- [What you have to do]
This exercise calls for a copy of every line in the listing below that carries the word "label".

◇ ◇ ◇ ◇ ◇ ◇ ◇

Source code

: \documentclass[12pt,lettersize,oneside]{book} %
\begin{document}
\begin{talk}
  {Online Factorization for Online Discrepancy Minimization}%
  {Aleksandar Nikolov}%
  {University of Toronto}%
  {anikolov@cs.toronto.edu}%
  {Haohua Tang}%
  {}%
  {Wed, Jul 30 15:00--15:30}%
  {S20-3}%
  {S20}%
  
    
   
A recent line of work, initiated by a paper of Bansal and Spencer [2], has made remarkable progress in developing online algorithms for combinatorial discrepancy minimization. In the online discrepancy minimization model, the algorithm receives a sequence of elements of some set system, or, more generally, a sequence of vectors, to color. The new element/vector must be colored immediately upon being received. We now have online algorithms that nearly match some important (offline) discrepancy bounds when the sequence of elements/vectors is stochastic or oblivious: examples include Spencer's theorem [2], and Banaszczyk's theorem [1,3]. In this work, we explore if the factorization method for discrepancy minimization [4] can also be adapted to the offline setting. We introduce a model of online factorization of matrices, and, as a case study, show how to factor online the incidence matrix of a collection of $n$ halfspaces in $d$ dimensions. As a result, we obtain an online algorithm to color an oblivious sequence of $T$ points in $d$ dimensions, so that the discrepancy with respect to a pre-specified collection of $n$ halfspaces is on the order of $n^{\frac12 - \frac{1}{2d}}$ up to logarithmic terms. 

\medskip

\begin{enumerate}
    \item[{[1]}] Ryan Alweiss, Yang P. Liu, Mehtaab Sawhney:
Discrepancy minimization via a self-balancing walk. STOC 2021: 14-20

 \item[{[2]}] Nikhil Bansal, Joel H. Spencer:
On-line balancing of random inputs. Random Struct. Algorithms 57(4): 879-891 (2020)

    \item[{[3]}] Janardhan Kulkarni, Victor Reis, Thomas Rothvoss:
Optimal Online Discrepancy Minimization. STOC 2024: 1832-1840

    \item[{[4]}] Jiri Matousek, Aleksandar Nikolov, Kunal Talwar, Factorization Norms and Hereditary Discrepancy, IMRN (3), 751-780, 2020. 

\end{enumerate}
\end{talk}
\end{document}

◇ ◇ ◇ ◇ ◇ ◇ ◇

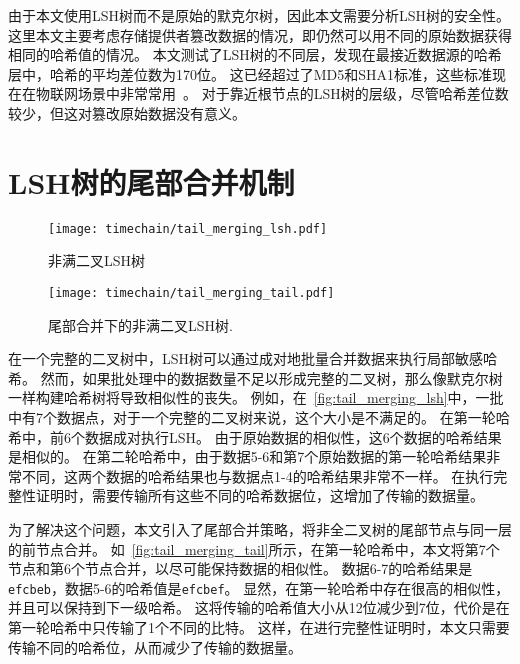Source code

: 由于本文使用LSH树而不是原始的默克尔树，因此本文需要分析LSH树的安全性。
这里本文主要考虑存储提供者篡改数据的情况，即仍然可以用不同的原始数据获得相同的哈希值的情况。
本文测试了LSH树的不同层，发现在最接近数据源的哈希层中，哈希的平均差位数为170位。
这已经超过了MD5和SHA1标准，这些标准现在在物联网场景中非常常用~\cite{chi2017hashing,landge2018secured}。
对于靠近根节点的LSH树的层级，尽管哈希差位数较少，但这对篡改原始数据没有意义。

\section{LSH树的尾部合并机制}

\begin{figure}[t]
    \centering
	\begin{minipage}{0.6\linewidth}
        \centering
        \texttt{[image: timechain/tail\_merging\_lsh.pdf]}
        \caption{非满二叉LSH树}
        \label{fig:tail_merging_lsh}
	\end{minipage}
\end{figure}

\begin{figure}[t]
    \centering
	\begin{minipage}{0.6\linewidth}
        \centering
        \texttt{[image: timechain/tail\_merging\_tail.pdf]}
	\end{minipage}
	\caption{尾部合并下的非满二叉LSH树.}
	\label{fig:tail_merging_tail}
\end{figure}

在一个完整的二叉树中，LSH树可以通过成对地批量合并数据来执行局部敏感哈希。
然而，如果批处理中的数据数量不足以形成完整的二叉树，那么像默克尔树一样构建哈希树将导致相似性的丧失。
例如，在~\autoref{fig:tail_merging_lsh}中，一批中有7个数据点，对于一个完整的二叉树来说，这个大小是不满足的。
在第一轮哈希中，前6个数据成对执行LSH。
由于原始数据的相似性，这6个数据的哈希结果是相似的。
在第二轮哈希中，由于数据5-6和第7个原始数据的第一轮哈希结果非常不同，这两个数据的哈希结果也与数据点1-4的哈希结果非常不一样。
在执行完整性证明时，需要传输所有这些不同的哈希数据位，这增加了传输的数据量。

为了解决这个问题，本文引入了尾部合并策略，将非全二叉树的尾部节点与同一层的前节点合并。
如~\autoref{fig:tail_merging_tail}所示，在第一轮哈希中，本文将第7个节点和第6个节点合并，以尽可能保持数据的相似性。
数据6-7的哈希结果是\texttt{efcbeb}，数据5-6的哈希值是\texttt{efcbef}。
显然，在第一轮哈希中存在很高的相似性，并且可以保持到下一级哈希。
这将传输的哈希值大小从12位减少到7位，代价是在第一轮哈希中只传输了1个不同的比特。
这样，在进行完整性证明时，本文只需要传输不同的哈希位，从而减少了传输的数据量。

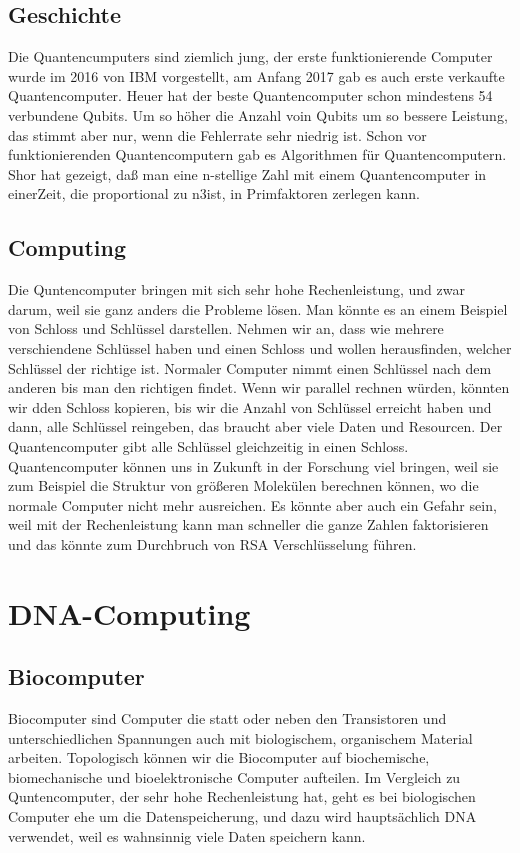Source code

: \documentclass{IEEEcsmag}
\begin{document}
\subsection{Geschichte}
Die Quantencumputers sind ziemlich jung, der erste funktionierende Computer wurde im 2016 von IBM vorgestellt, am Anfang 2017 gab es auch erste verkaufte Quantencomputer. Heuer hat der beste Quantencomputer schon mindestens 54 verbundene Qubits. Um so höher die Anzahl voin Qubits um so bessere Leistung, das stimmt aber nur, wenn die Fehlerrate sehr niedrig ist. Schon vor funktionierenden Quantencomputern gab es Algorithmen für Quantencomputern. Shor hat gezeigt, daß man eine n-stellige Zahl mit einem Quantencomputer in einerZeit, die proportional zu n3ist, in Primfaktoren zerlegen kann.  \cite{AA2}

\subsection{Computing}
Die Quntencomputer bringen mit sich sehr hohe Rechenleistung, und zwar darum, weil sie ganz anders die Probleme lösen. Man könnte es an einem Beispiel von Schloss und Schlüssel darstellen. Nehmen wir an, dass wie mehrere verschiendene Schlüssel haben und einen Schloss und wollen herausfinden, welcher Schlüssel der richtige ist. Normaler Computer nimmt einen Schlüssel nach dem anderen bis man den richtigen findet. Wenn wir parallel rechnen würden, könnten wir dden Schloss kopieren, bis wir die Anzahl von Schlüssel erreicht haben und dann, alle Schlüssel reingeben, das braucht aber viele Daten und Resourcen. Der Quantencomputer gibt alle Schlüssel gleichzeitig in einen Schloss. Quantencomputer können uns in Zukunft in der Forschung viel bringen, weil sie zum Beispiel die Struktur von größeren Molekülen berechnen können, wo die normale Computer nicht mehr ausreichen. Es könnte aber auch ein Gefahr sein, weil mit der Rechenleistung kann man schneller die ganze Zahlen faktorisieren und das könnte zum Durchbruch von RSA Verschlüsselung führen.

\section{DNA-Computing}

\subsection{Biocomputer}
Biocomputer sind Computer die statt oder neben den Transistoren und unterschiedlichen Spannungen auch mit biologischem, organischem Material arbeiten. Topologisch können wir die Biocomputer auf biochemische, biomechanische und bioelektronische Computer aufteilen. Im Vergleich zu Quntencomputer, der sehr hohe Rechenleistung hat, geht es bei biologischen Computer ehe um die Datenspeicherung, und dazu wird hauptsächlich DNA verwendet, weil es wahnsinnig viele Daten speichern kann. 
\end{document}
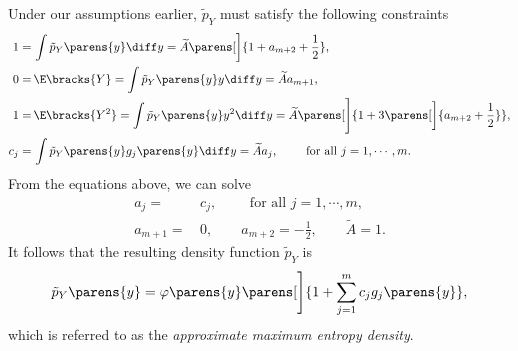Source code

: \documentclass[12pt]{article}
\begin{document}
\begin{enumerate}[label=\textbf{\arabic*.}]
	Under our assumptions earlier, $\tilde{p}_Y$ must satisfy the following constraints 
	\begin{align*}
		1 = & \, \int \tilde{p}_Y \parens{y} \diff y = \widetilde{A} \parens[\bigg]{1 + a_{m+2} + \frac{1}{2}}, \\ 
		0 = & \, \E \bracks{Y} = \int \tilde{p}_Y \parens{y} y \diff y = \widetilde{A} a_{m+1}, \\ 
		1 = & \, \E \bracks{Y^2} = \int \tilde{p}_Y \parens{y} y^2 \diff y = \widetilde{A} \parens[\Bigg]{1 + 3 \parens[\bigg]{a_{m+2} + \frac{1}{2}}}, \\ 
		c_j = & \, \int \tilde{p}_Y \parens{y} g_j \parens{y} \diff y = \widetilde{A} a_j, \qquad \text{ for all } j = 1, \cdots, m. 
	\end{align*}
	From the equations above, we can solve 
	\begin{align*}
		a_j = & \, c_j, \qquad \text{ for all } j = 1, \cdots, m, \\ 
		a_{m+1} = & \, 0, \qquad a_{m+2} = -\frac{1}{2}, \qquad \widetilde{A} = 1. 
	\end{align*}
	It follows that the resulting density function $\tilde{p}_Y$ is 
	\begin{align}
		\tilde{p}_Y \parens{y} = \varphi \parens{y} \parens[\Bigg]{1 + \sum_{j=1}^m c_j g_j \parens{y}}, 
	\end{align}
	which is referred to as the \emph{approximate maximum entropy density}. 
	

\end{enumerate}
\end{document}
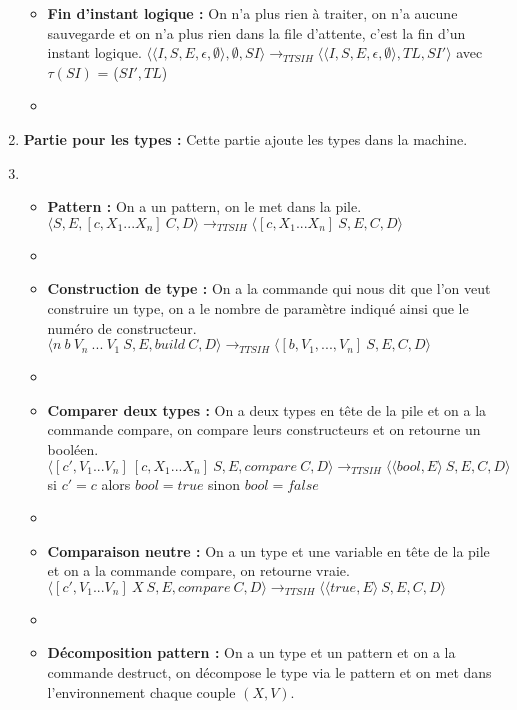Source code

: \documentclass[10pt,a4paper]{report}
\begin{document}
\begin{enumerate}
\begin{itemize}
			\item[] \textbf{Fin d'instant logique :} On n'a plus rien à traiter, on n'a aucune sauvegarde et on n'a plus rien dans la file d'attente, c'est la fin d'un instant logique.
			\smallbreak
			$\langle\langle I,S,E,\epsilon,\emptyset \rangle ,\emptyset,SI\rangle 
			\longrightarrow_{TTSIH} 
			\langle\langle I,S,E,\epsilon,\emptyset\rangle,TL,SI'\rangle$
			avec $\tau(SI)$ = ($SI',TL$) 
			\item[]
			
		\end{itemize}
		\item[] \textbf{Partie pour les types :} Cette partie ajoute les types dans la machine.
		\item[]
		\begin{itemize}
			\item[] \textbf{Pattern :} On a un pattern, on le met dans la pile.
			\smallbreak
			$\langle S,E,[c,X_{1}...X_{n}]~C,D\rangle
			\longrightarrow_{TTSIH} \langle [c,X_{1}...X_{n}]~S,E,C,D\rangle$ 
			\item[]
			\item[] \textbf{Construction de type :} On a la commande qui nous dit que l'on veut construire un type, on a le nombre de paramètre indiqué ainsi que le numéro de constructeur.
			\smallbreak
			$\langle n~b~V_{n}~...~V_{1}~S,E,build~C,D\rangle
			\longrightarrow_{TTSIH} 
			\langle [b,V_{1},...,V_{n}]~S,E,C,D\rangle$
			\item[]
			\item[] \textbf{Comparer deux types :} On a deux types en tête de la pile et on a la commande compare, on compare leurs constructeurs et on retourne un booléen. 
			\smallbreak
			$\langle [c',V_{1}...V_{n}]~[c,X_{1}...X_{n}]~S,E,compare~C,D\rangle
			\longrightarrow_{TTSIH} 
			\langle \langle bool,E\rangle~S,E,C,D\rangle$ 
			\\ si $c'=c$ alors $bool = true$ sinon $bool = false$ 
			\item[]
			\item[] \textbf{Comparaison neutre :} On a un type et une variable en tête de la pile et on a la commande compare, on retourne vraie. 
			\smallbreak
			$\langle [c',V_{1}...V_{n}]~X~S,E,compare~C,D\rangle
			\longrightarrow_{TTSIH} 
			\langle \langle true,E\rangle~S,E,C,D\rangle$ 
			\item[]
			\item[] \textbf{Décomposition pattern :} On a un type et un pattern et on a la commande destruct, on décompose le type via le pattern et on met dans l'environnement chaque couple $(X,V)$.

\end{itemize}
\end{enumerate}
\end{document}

◇ ◇ ◇ ◇ ◇ ◇ ◇

- [Reply]
        \label{fig:tail_merging_lsh}
	\label{fig:tail_merging_tail}
\begin{enumerate}[label=\textbf{\arabic*.}]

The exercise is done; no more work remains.